§ **WHAT TO DO**
Which lines of the data include the string "void"? List them all.

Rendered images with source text
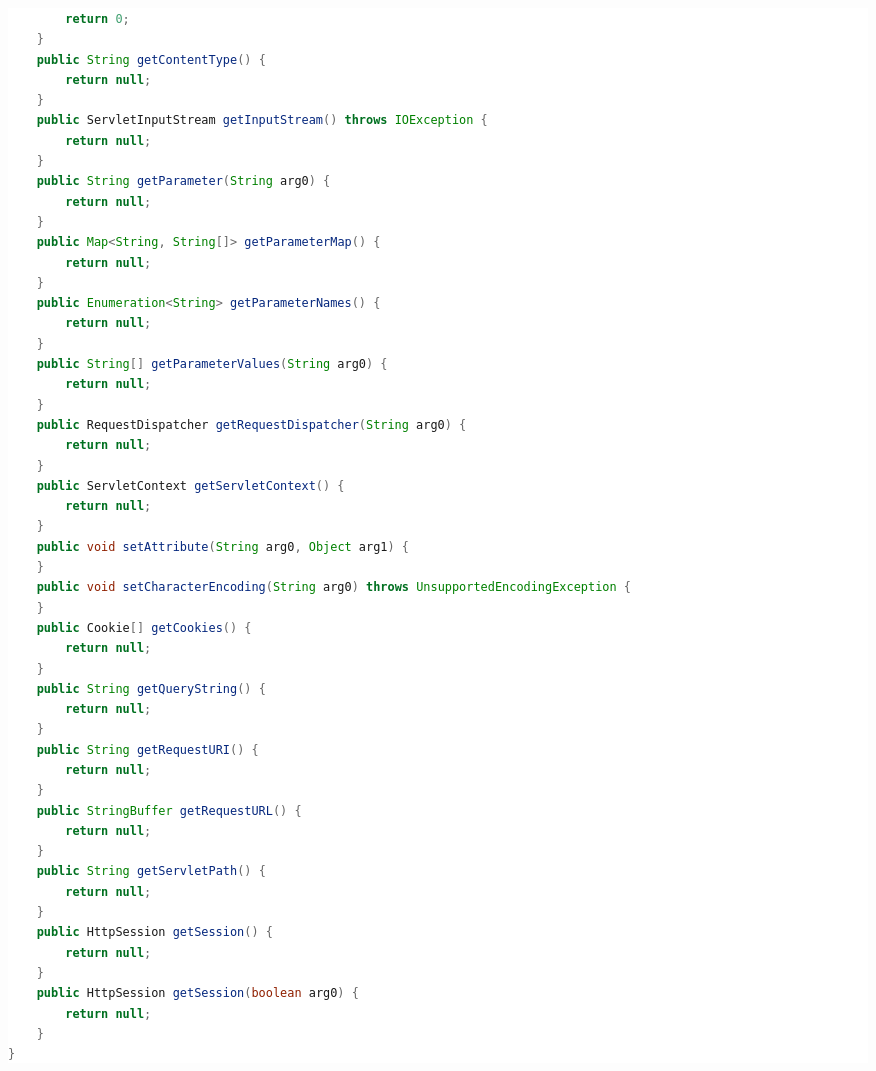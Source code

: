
 ```java
        return 0;
    }
    public String getContentType() {
        return null;
    }
    public ServletInputStream getInputStream() throws IOException {
        return null;
    }
    public String getParameter(String arg0) {
        return null;
    }
    public Map<String, String[]> getParameterMap() {
        return null;
    }
    public Enumeration<String> getParameterNames() {
        return null;
    }
    public String[] getParameterValues(String arg0) {
        return null;
    }
    public RequestDispatcher getRequestDispatcher(String arg0) {
        return null;
    }
    public ServletContext getServletContext() {
        return null;
    }
    public void setAttribute(String arg0, Object arg1) {
    }
    public void setCharacterEncoding(String arg0) throws UnsupportedEncodingException {
    }
    public Cookie[] getCookies() {
        return null;
    }
    public String getQueryString() {
        return null;
    }
    public String getRequestURI() {
        return null;
    }
    public StringBuffer getRequestURL() {
        return null;
    }
    public String getServletPath() {
        return null;
    }
    public HttpSession getSession() {
        return null;
    }
    public HttpSession getSession(boolean arg0) {
        return null;
    }
}
```
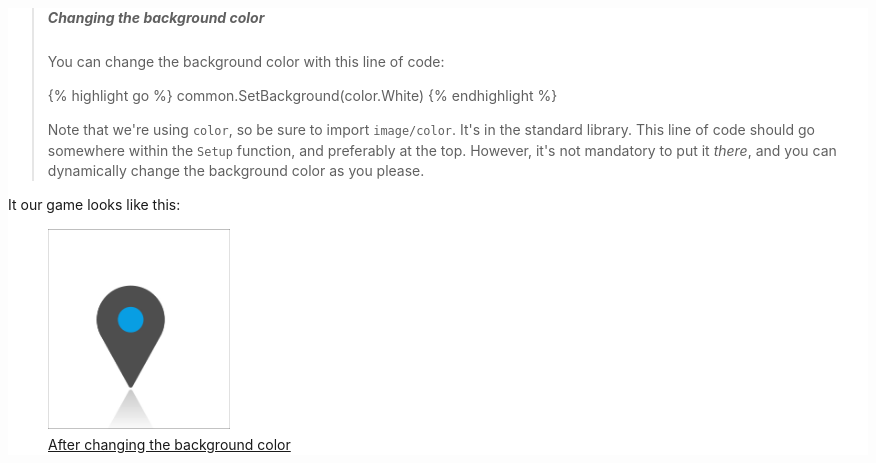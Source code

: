 > ##### Changing the background color
>
> You can change the background color with this line of code:
>
> {% highlight go %}
common.SetBackground(color.White)
{% endhighlight %}
>
> Note that we're using `color`, so be sure to import `image/color`. It's in the standard library. This line of code
> should go somewhere within the `Setup` function, and preferably at the top. However, it's not mandatory to put it
> *there*, and you can dynamically change the background color as you please.

It our game looks like this:

<figure class="callout text-center">
<a href="/img/tutorials/01/white.png" target="_blank">
<img alt="City texture" src="/img/tutorials/01/white.png" style="height:200px">
<figcaption>After changing the background color</strong></figcaption>
</a>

§ **SOLUTION FOR THIS TASK**
    public void setAttribute(String arg0, Object arg1) {
    public void setCharacterEncoding(String arg0) throws UnsupportedEncodingException {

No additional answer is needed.